When reading a label on a coffee bag, you may have come across words like “process” or “ washed,” “honey,” “natural,” “anaerobic,” etc. If you’ve ever wondered what those mean, you’re in the right place!
As a coffee roaster from a family of coffee producers in Honduras, we have a deep appreciation for the behind-the-scenes work that goes into creating and enhancing the unique flavor profiles in coffee.
How a coffee is processed impacts the flavor profile. The same coffee processed in different ways can actually result in two very different tasting coffees.
The main methods used are washed, honey, and natural, which we’ll dive deeper into below. We’ll also briefly touch on some experimental processes that are new or not as common.
But first, what is a coffee “process” or “processing method”? The process/processing method refers to the method by which the coffee fruit is removed from the seed (bean). There multiple ways to removed the fruit from the inner seed but there are 3 main types:
1) Washed Processing Method
“Washed process” involves removing the fruit from the coffee bean before drying. After the coffee cherries are harvested, the outer layer is removed using a machine or by hand. The beans are then soaked in water for up to 48 hours, thereby removing any remaining fruit or mucilage.

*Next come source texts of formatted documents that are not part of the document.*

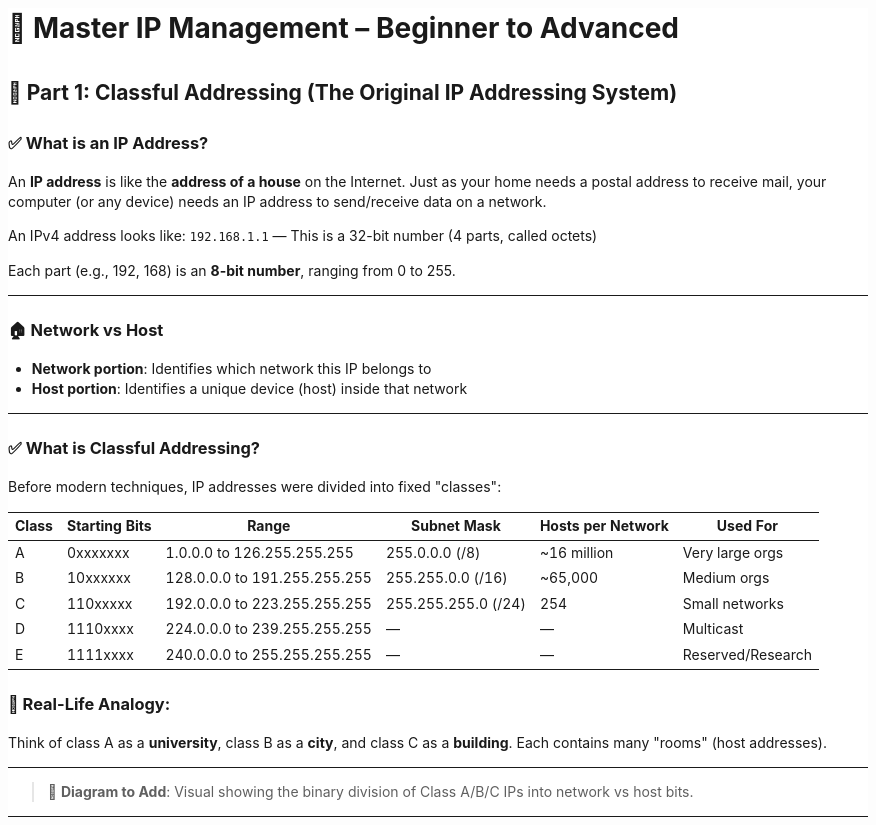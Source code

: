 # 🧠 Master IP Management – Beginner to Advanced

## 🔹 Part 1: **Classful Addressing** (The Original IP Addressing System)

### ✅ What is an IP Address?

An **IP address** is like the **address of a house** on the Internet. Just as your home needs a postal address to receive mail, your computer (or any device) needs an IP address to send/receive data on a network.

An IPv4 address looks like:
`192.168.1.1` — This is a 32-bit number (4 parts, called octets)

Each part (e.g., 192, 168) is an **8-bit number**, ranging from 0 to 255.

---

### 🏠 Network vs Host

* **Network portion**: Identifies which network this IP belongs to
* **Host portion**: Identifies a unique device (host) inside that network

---

### ✅ What is Classful Addressing?

Before modern techniques, IP addresses were divided into fixed "classes":

| Class | Starting Bits | Range                        | Subnet Mask         | Hosts per Network | Used For          |
| ----- | ------------- | ---------------------------- | ------------------- | ----------------- | ----------------- |
| A     | 0xxxxxxx      | 1.0.0.0 to 126.255.255.255   | 255.0.0.0 (/8)      | \~16 million      | Very large orgs   |
| B     | 10xxxxxx      | 128.0.0.0 to 191.255.255.255 | 255.255.0.0 (/16)   | \~65,000          | Medium orgs       |
| C     | 110xxxxx      | 192.0.0.0 to 223.255.255.255 | 255.255.255.0 (/24) | 254               | Small networks    |
| D     | 1110xxxx      | 224.0.0.0 to 239.255.255.255 | —                   | —                 | Multicast         |
| E     | 1111xxxx      | 240.0.0.0 to 255.255.255.255 | —                   | —                 | Reserved/Research |

### 🔧 Real-Life Analogy:

Think of class A as a **university**, class B as a **city**, and class C as a **building**. Each contains many "rooms" (host addresses).

---

> 📝 **Diagram to Add**:
> Visual showing the binary division of Class A/B/C IPs into network vs host bits.

---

Finally, the beans are then dried, either in the sun or using drying machines. This process typically results in a clean, bright coffee with a crisp acidity and distinct natural flavors.
2) Honey Processing Method
“Honey process” is a step in between the washed and natural processes. After harvesting, the outer layer of the coffee cherry is removed, leaving some of the fruit or mucilage still on the bean. The beans are then dried with the remaining fruit/mucilage still intact. This process typically results in a coffee with a medium body and sweetness, as well as some fruit and floral notes.
3) Natural Processing Method
“Natural process” has made a recent resurgence and is actually the oldest coffee processing method. After harvesting, the full coffee cherries are left to dry in the sun, with the fruit still intact. The fruit is removed once the beans are fully dried, which can take up to four weeks. This process typically results in a coffee with a heavy body, low acidity, and intense fruit flavors.
Some experimental processes that producers are exploring, typically in small quantities:
- Carbonic Maceration: This process involves fermenting the coffee cherries in a low-oxygen environment, resulting in a coffee with fruity and floral notes.
- Anaerobic Fermentation: This process involves fermenting the coffee cherries in a sealed container, creating a unique flavor profile.
- Yeast Fermentation: This process involves adding specific strains of yeast to the coffee cherries during fermentation, resulting in a coffee with unique flavors and aromas.
Whether you prefer a clean, bright coffee from the washed process or a heavy, fruity coffee from the natural process, there is a coffee out there for everyone.